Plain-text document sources
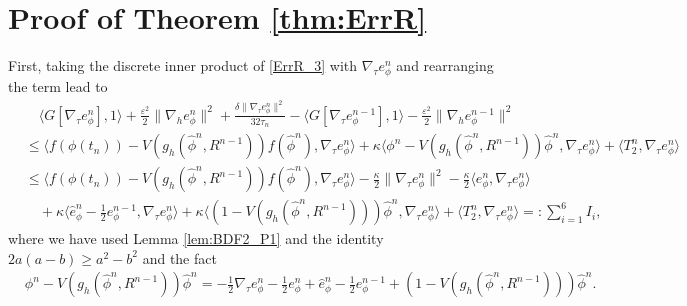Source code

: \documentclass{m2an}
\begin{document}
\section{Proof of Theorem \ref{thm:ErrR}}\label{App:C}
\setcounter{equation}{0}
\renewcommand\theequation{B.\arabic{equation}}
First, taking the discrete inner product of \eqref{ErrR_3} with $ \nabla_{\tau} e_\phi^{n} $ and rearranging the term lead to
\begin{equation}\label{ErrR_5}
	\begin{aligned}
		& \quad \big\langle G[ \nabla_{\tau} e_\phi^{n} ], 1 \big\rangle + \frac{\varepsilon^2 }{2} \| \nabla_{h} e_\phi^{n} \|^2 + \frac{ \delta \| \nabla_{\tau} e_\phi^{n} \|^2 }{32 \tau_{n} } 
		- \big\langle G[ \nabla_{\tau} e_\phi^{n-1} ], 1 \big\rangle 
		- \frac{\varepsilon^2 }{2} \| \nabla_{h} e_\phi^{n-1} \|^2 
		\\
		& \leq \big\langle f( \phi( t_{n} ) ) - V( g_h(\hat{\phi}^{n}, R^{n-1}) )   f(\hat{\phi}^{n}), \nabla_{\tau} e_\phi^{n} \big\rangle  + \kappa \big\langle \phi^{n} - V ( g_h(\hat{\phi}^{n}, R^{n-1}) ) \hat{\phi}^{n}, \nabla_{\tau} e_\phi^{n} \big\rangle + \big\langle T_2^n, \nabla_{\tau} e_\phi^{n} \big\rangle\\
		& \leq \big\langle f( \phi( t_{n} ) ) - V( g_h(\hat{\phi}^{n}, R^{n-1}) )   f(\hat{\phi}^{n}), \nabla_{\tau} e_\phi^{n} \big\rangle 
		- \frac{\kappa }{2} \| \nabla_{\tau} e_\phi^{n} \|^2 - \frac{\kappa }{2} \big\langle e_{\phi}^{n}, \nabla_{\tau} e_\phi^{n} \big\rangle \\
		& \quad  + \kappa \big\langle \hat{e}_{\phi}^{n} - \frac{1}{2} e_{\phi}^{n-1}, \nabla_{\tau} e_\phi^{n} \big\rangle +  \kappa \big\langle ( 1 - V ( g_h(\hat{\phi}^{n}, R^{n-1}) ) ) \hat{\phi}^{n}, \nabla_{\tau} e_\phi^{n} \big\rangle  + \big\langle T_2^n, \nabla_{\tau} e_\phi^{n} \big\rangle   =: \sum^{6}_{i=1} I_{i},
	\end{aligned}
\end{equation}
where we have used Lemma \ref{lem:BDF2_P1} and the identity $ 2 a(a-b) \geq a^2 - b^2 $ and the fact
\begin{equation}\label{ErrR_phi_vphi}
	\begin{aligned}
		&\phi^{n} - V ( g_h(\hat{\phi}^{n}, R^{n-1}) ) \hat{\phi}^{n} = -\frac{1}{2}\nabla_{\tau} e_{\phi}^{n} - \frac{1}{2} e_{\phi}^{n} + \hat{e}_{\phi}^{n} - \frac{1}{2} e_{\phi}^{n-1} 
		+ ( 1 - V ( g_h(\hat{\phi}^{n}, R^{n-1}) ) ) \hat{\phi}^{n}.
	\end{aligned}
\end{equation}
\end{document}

--

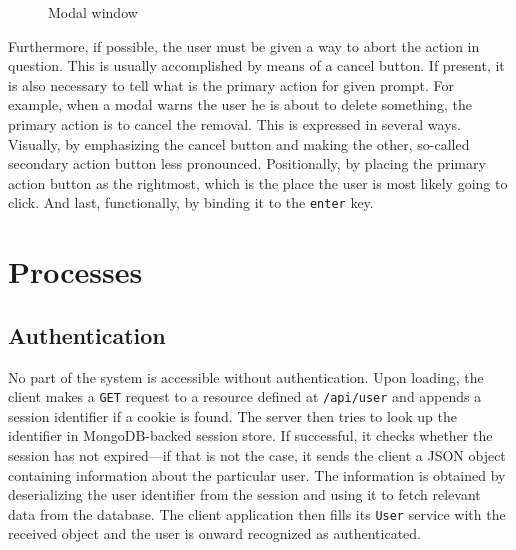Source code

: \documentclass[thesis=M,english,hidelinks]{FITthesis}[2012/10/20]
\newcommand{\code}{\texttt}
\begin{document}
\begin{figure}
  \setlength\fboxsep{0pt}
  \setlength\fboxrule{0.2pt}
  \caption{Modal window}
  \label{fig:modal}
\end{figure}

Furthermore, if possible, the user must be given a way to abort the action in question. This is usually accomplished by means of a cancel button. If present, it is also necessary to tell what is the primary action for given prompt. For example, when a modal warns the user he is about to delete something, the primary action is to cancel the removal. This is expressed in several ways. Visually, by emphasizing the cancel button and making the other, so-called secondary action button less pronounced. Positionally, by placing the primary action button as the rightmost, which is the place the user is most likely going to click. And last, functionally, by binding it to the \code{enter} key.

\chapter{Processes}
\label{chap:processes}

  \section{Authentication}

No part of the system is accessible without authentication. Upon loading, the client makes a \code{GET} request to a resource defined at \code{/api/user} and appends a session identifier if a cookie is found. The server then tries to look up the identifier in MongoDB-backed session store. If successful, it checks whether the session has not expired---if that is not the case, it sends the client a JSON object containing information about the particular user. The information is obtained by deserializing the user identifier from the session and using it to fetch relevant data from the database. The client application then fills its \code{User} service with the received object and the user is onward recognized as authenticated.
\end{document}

◆ Work to be completed ◆
Pull every line containing "equation" from the entries above and copy it.

◆ Written solution ◆
\setcounter{equation}{0}
\renewcommand\theequation{B.\arabic{equation}}
\begin{equation}\label{ErrR_5}
\end{equation}
\begin{equation}\label{ErrR_phi_vphi}
\end{equation}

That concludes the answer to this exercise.